You can imagine such a number as a container for storing a fixed number of significant digits and a comma anywhere in this number. Obviously, larger numbers have less accuracy.

For example, we have a significant number - 123456789. If we put a comma after the first character (1.23456789), then we can change this number to the nearest 0.00000001. But if you put a comma before the last character (12345678.9), then the accuracy will be 0.1.

If we use 32-bit numbers, then any such number accurately conveys 7 characters. This allows the application to run for about 70 hours without visible problems. It is about the time when the user sees the running game, and not on a pause or in a minimized state. Big enough stock, isn't it?

But the fact is that many mobile devices only support 16-bit floating-point numbers in a pixel (fragment) shader. In such numbers, there are only 4 exact signs, which leads to a noticeable loss of accuracy when animating textures in 10-15 minutes.

Looking for a solution:

- We divided the reasons for the loss of accuracy into three groups:
- When transmitting - the value is converted from 32 bits to 16 bits.
- In the calculation, an attempt is made to operations with numbers of different orders.
- At overflow - any floating-point number has its maximum and minimum value.

It is unrealistic to solve the problem on each specific device, so we focused on visualizing the error on the PC when creating the effect and taking measures to eliminate it in advance.

On a PC, there is no way to directly emulate the 16-bit mode. The video card driver automatically converts all 16-bit instructions to 32 bits, and you can visually track the loss of accuracy only after a long time. Therefore, to visualize artifacts from loss of accuracy, we wrote our own time and extension manager for shaders.

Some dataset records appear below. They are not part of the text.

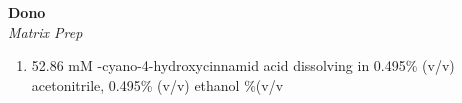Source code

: \textbf{Dono} 
\\
\textit{Matrix Prep}
\begin{enumerate}
\item{52.86 mM \alpha-cyano-4-hydroxycinnamid acid dissolving in 0.495\% (v/v) acetonitrile, 0.495\% (v/v) ethanol \%(v/v}
\end{enumerate}
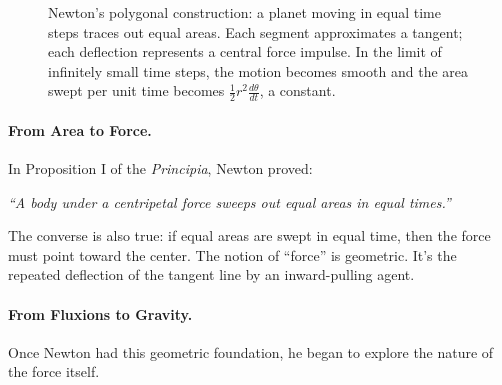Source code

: \begin{figure}[H]
\centering
{}
\caption{Newton’s polygonal construction: a planet moving in equal time steps traces out equal areas. Each segment approximates a tangent; each deflection represents a central force impulse. In the limit of infinitely small time steps, the motion becomes smooth and the area swept per unit time becomes \( \frac{1}{2} r^2 \frac{d\theta}{dt} \), a constant.}
\end{figure}

\paragraph{From Area to Force.} In Proposition I of the \textit{Principia}, Newton proved:  

\textit{“A body under a centripetal force sweeps out equal areas in equal times.”}

The converse is also true: if equal areas are swept in equal time, then the force must point toward the center. The notion of “force” is geometric. It’s the repeated deflection of the tangent line by an inward-pulling agent.

\paragraph{From Fluxions to Gravity.} Once Newton had this geometric foundation, he began to explore the nature of the force itself.

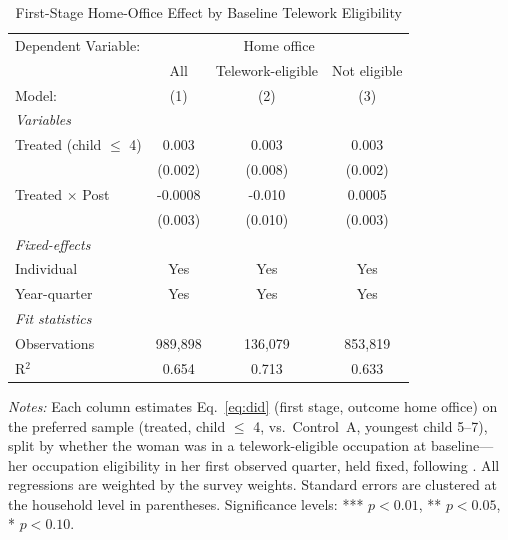 
\begin{table}[H]
   \caption{\label{tab:mech_moderation} First-Stage Home-Office Effect by Baseline Telework Eligibility}
   \centering
\small\setlength{\tabcolsep}{5pt}
   \begin{tabular}{lccc}
      \toprule
      Dependent Variable: & \multicolumn{3}{c}{Home office}\\
                                & All     & Telework-eligible & Not eligible \\   
      Model:                    & (1)     & (2)               & (3)\\  
      \midrule
      \emph{Variables}\\
      Treated (child $\leq$ 4)  & 0.003   & 0.003             & 0.003\\   
                                & (0.002) & (0.008)           & (0.002)\\   
\addlinespace[2pt]
      Treated $\times$ Post     & -0.0008 & -0.010            & 0.0005\\   
                                & (0.003) & (0.010)           & (0.003)\\   
\addlinespace[2pt]
      \midrule
      \emph{Fixed-effects}\\
      Individual                & Yes     & Yes               & Yes\\  
      Year-quarter              & Yes     & Yes               & Yes\\  
      \midrule
      \emph{Fit statistics}\\
      Observations              & 989,898 & 136,079           & 853,819\\  
      R$^2$                     & 0.654   & 0.713             & 0.633\\  
\bottomrule
   \end{tabular}
   
   \par \raggedright 
   \footnotesize\textit{Notes:} Each column estimates Eq.~\eqref{eq:did} (first stage, outcome home office) on the preferred sample (treated, child $\leq$ 4, vs.\ Control~A, youngest child 5--7), split by whether the woman was in a telework-eligible occupation at baseline---her occupation eligibility in her first observed quarter, held fixed, following \citet{costa2024}. All regressions are weighted by the survey weights. Standard errors are clustered at the household level in parentheses. Significance levels: *** $p<0.01$, ** $p<0.05$, * $p<0.10$.
\end{table}


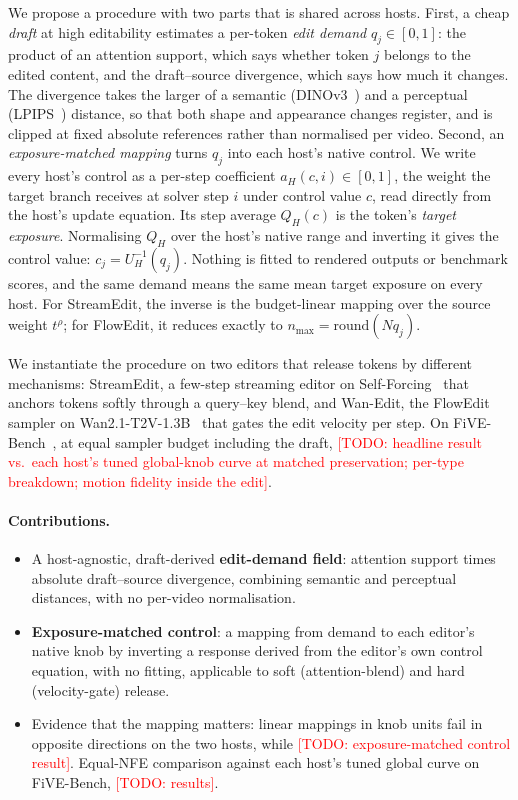 \documentclass[10pt,twocolumn]{article}
\newcommand{\todo}[1]{\textcolor{red}{[TODO: #1]}}
\begin{document}
We propose a procedure with two parts that is shared across hosts. First, a cheap \emph{draft} at high editability estimates a per-token \emph{edit demand} $q_j\in[0,1]$: the product of an attention support, which says whether token $j$ belongs to the edited content, and the draft--source divergence, which says how much it changes. The divergence takes the larger of a semantic (DINOv3~\cite{dino}) and a perceptual (LPIPS~\cite{lpips2018}) distance, so that both shape and appearance changes register, and is clipped at fixed absolute references rather than normalised per video. Second, an \emph{exposure-matched mapping} turns $q_j$ into each host's native control. We write every host's control as a per-step coefficient $a_H(c,i)\in[0,1]$, the weight the target branch receives at solver step $i$ under control value $c$, read directly from the host's update equation. Its step average $Q_H(c)$ is the token's \emph{target exposure}. Normalising $Q_H$ over the host's native range and inverting it gives the control value: $c_j=U_H^{-1}(q_j)$. Nothing is fitted to rendered outputs or benchmark scores, and the same demand means the same mean target exposure on every host. For StreamEdit, the inverse is the budget-linear mapping over the source weight $t^{\rho}$; for FlowEdit, it reduces exactly to $n_{\max}=\mathrm{round}(Nq_j)$.

We instantiate the procedure on two editors that release tokens by different mechanisms: StreamEdit, a few-step streaming editor on Self-Forcing~\cite{selfforcing2025} that anchors tokens softly through a query--key blend, and Wan-Edit, the FlowEdit~\cite{flowedit2025} sampler on Wan2.1-T2V-1.3B~\cite{wan2025} that gates the edit velocity per step. On FiVE-Bench~\cite{five2025}, at equal sampler budget including the draft, \todo{headline result vs.\ each host's tuned global-knob curve at matched preservation; per-type breakdown; motion fidelity inside the edit}.

\paragraph{Contributions.}
\begin{itemize}\setlength\itemsep{1pt}
\item A host-agnostic, draft-derived \textbf{edit-demand field}: attention support times absolute draft--source divergence, combining semantic and perceptual distances, with no per-video normalisation.
\item \textbf{Exposure-matched control}: a mapping from demand to each editor's native knob by inverting a response derived from the editor's own control equation, with no fitting, applicable to soft (attention-blend) and hard (velocity-gate) release.
\item Evidence that the mapping matters: linear mappings in knob units fail in opposite directions on the two hosts, while \todo{exposure-matched control result}. Equal-NFE comparison against each host's tuned global curve on FiVE-Bench, \todo{results}.
\end{itemize}
\end{document}
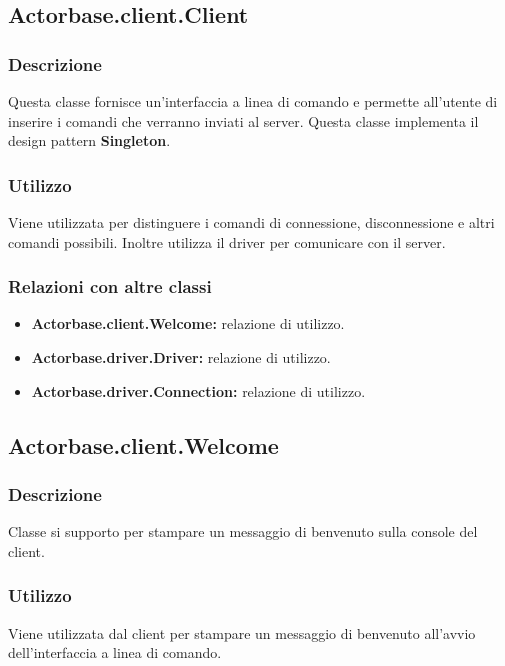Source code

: \documentclass[a4paper]{article}
\begin{document}
		\subsection{Actorbase.client.Client}
			\subsubsection{Descrizione}
				Questa classe fornisce un'interfaccia a linea di comando e permette all'utente di inserire i comandi che verranno inviati al server. 
				Questa classe implementa il design pattern \textbf{Singleton}.
				
			\subsubsection{Utilizzo}
				Viene utilizzata per distinguere i comandi di connessione, disconnessione e altri comandi possibili. Inoltre utilizza il driver per comunicare 
				con il server.
				
			\subsubsection{Relazioni con altre classi}
				\begin{itemize}
					\item \textbf{Actorbase.client.Welcome:} relazione di utilizzo.
					\item \textbf{Actorbase.driver.Driver:} relazione di utilizzo.
					\item \textbf{Actorbase.driver.Connection:} relazione di utilizzo.
				\end{itemize}
		
		\subsection{Actorbase.client.Welcome}
			\subsubsection{Descrizione}
				Classe si supporto per stampare un messaggio di benvenuto sulla console del client.
				
			\subsubsection{Utilizzo}
				Viene utilizzata dal client per stampare un messaggio di benvenuto all'avvio dell'interfaccia a linea di comando.
				
\end{document}
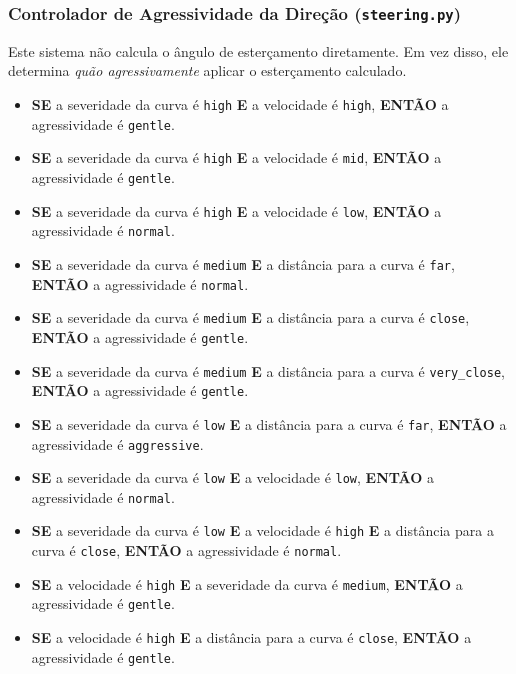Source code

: \documentclass[12pt]{article}
\begin{document}
\subsubsection{Controlador de Agressividade da Direção (\texttt{steering.py})}
Este sistema não calcula o ângulo de esterçamento diretamente. Em vez disso, ele determina \emph{quão agressivamente} aplicar o esterçamento calculado.
\begin{itemize}[label=\textbullet, leftmargin=*]
    \item \textbf{SE} a severidade da curva é \texttt{high} \textbf{E} a velocidade é \texttt{high}, \textbf{ENTÃO} a agressividade é \texttt{gentle}.
    \item \textbf{SE} a severidade da curva é \texttt{high} \textbf{E} a velocidade é \texttt{mid}, \textbf{ENTÃO} a agressividade é \texttt{gentle}.
    \item \textbf{SE} a severidade da curva é \texttt{high} \textbf{E} a velocidade é \texttt{low}, \textbf{ENTÃO} a agressividade é \texttt{normal}.
    \item \textbf{SE} a severidade da curva é \texttt{medium} \textbf{E} a distância para a curva é \texttt{far}, \textbf{ENTÃO} a agressividade é \texttt{normal}.
    \item \textbf{SE} a severidade da curva é \texttt{medium} \textbf{E} a distância para a curva é \texttt{close}, \textbf{ENTÃO} a agressividade é \texttt{gentle}.
    \item \textbf{SE} a severidade da curva é \texttt{medium} \textbf{E} a distância para a curva é \texttt{very\_close}, \textbf{ENTÃO} a agressividade é \texttt{gentle}.
    \item \textbf{SE} a severidade da curva é \texttt{low} \textbf{E} a distância para a curva é \texttt{far}, \textbf{ENTÃO} a agressividade é \texttt{aggressive}.
    \item \textbf{SE} a severidade da curva é \texttt{low} \textbf{E} a velocidade é \texttt{low}, \textbf{ENTÃO} a agressividade é \texttt{normal}.
    \item \textbf{SE} a severidade da curva é \texttt{low} \textbf{E} a velocidade é \texttt{high} \textbf{E} a distância para a curva é \texttt{close}, \textbf{ENTÃO} a agressividade é \texttt{normal}.
    \item \textbf{SE} a velocidade é \texttt{high} \textbf{E} a severidade da curva é \texttt{medium}, \textbf{ENTÃO} a agressividade é \texttt{gentle}.
    \item \textbf{SE} a velocidade é \texttt{high} \textbf{E} a distância para a curva é \texttt{close}, \textbf{ENTÃO} a agressividade é \texttt{gentle}.
\end{itemize}
\end{document}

**Time manager**Our “debugging” time starts a few hours ahead of schedule. Thus, the artist can immediately see problems with the effect. Also, the manager automatically resets the time each time the application is paused or minimized. It is at this moment that the jump in effects is the least noticeable to the player.

With the advent of the Scriptable Rendering Pipeline process control system in the new version of Unity, we were able to abandon a separate time management script and do everything directly when creating the frame.

**Shader Extensions**The idea was to overload a 32-bit floating-point number in the same way that 16-bit was overloaded. It was necessary to shift a significant part by a certain number of bits. But bit operations are not available for Shader Model 2.0, and in addition, the use of a higher shader model leads to the engine ceasing to warn effects artists about too complex calculations for mobile devices and the effect budget is exceeded.

We decided to make the most accurate imitating algorithm, which will allow us to obtain the desired result.

- Add some large number to the original. This large number itself is determined by the number of characters of the main number.
- Subtract it. You need to trick the compiler, which will automatically reduce the operation. To do this, we introduce a slight error in the number after the increase.

Thus, changing the shader a bit, we get a visually identical image for weak devices. This allows our artists to control the process of developing effects and reduces the number of errors in the work.

**Hint: frac to help.**When working on effects, strive to ensure that all numbers responsible for the smoothness of the effect and requiring accuracy are in the range from 0 to 1. Use for this the operation of cutting off the integer part - frac (x).

In essence, frac is the casting of a floating-point number to an integer, followed by subtracting this integer from the original. That is, frac = x - floor (x).

Since this operation uses the original number in its original form, loss of accuracy can occur at the stage of transferring this number inside the shader. Therefore, we recommend using a time that does not increase to large values. It is good practice to force time to zero at boot times or at times when the game interface overlaps the game level.

The work done has significantly reduced the number of visual errors. Our artists got the opportunity to control the process of creating effects without a long and complicated test on mobile devices.